Civil Disobedience .
What is civil disobedience? The dictionary defines it as a refusal to obey governmental demands especially as a nonviolent and usually collective means of forcing concessions from the government. Civil disobedience is something millions of people around the world have used to make changes to an unjust system. In the 1920's Mohandas Gandhi organized and led a huge campaign to free India from British rule. His only weapon was civil disobedience. .

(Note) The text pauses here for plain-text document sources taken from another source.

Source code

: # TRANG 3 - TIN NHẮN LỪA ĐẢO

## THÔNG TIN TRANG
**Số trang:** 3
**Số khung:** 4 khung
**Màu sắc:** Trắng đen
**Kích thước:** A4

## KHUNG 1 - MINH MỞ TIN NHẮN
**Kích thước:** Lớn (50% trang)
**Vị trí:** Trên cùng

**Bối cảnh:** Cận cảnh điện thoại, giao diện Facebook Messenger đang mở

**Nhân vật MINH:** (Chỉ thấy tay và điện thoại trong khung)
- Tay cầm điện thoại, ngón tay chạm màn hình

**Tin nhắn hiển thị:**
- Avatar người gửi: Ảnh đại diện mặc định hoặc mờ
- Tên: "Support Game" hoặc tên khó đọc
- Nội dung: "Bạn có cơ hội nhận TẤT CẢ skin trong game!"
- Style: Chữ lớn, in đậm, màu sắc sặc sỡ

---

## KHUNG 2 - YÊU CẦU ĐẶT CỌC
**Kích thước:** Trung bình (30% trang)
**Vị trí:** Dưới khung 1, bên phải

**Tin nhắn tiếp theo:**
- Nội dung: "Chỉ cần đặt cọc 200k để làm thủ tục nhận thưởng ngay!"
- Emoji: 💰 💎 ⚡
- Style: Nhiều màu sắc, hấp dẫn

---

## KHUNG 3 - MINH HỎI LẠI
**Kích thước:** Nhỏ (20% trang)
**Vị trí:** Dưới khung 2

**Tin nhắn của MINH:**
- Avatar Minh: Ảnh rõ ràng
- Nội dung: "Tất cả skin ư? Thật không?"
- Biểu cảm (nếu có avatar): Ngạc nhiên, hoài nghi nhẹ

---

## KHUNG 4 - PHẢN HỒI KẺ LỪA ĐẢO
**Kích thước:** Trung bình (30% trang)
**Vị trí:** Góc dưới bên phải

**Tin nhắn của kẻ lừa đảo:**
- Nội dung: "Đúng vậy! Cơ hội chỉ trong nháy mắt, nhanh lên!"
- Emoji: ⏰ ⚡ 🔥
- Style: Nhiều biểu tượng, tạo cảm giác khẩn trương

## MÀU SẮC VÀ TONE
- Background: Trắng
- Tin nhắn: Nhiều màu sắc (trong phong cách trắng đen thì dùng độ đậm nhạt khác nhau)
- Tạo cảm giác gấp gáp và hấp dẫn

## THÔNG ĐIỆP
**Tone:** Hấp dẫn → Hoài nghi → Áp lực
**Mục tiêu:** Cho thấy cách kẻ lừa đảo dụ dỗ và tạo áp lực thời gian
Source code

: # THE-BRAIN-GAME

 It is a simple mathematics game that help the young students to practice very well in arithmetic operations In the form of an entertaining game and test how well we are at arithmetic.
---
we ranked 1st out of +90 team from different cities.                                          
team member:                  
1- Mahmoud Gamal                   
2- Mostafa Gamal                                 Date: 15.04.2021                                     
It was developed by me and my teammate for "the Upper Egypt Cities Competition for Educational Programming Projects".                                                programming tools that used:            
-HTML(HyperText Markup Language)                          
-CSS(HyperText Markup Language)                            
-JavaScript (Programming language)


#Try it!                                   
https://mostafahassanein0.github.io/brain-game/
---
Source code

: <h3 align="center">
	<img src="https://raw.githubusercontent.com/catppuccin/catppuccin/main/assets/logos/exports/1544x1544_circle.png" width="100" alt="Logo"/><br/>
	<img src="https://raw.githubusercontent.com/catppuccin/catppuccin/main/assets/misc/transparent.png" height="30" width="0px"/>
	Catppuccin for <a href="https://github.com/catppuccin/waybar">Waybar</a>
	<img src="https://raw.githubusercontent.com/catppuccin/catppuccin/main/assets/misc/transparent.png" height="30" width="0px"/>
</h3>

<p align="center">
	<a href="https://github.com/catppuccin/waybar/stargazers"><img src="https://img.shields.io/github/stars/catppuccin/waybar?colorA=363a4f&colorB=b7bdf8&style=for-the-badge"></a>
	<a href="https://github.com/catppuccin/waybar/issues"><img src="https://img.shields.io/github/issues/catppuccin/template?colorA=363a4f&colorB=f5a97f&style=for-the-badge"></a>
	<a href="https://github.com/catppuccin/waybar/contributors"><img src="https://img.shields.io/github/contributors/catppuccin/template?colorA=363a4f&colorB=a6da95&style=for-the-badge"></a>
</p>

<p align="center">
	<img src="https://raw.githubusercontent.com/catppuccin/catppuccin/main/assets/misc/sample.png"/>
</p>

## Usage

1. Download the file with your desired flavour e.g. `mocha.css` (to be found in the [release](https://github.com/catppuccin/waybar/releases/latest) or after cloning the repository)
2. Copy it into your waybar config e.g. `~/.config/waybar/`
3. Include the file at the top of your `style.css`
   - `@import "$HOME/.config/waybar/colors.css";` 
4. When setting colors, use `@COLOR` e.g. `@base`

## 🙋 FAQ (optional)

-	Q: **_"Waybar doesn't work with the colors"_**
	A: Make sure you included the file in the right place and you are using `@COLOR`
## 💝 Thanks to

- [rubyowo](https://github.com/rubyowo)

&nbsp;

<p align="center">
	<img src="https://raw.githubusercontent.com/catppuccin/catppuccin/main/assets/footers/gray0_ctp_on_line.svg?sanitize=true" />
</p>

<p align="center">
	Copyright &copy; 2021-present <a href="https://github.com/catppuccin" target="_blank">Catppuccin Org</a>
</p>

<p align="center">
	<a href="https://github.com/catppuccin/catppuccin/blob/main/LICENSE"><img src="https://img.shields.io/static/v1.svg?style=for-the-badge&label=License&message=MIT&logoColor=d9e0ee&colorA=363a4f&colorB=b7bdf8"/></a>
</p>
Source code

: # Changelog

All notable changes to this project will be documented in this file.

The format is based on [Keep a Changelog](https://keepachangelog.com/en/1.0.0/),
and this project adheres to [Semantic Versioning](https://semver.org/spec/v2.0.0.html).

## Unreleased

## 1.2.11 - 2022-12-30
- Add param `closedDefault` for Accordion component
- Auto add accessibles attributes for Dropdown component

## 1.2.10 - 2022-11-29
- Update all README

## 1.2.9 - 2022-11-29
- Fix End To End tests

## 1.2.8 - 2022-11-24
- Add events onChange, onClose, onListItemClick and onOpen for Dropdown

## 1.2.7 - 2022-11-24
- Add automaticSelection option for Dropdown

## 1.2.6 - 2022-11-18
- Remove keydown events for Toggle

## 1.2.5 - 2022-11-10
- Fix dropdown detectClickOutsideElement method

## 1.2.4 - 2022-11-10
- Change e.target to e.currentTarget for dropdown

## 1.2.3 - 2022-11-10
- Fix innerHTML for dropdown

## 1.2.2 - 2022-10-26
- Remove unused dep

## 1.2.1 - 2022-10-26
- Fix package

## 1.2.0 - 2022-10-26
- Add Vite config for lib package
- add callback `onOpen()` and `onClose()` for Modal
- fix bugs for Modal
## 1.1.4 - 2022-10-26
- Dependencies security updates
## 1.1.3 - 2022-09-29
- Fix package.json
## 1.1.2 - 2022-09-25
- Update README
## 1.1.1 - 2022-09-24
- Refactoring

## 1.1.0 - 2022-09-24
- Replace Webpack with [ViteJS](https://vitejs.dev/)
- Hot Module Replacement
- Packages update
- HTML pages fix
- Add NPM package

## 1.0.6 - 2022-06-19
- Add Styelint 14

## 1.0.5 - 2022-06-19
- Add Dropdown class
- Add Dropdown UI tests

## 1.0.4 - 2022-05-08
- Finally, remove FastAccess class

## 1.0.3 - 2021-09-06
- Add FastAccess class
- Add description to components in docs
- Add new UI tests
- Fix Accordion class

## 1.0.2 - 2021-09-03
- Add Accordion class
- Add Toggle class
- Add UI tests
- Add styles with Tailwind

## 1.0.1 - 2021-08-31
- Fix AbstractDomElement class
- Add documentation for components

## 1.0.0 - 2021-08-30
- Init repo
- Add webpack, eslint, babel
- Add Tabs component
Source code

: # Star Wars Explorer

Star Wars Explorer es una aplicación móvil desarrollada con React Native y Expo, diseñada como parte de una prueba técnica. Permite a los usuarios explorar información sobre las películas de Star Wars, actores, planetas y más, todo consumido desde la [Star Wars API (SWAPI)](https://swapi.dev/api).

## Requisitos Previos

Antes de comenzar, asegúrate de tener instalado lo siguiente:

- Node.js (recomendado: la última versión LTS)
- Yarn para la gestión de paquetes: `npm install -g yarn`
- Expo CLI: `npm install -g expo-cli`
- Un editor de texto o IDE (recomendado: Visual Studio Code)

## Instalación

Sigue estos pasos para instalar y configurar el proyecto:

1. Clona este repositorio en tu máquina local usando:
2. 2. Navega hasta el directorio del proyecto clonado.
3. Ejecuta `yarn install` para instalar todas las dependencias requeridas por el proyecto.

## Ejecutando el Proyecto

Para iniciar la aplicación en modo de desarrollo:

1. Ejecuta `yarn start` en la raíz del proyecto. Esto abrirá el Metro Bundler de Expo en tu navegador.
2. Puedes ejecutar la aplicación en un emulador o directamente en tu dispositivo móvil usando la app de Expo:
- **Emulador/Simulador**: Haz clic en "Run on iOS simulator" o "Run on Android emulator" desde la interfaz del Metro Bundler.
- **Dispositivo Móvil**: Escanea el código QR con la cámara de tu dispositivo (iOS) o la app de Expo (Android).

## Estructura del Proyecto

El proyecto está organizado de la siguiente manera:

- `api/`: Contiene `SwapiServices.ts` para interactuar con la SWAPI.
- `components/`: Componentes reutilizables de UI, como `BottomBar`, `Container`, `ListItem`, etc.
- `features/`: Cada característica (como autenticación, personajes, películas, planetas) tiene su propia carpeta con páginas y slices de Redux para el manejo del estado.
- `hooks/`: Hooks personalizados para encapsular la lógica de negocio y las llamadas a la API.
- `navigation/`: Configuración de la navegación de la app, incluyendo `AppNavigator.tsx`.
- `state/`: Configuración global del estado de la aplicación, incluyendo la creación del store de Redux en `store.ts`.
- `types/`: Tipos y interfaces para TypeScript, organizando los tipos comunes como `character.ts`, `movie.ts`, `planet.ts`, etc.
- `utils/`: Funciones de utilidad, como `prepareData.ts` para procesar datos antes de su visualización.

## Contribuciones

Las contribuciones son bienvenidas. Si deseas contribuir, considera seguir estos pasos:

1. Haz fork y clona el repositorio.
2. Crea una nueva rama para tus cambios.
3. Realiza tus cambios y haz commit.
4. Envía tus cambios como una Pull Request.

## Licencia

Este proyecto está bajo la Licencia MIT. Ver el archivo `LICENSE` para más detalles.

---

Disobedience is a refusal to obey. When people practice civil disobedience, laws are often broken and boundaries are crossed. Action is taken to bring about a change. But there is more to civil disobedience then that. The action taken must be under control. As soon as a crowd becomes unruly and disorganized or violent in any way, the action ceases to be civil.
There are many forms of civil disobedience. During the time of British occupation of America, revolutionaries used tea and tax boycotts to mobilize citizens to their cause. In the late 1800's, women used silent vigils, mass demonstrations and hunger strikes to acquire the right to vote. Labor organizations have used civil disobedience to receive benefits on many occasions. From 1935-1937 the Congress of Industrial Organizations organized sit down strikes in auto factories involving 400,000 people. In the early 60's blacks fought for their rights with sit-ins, freedom rides, jail-ins, and the famous 1963 march on Washington. During the 60's and 70's people used draft card burnings, draft file destruction, sit-ins, mass demonstrations, blocking traffic, and blocking induction centers to protest the Vietnam war.
Civil disobedience has made many changes, but Gandhi's struggle may have been the greatest of them all. It was not without sacrifice and pain that Gandhi and the Indian people managed to obtain their freedom but through it all Gandhi stuck to his principles and kept violence to a minimum.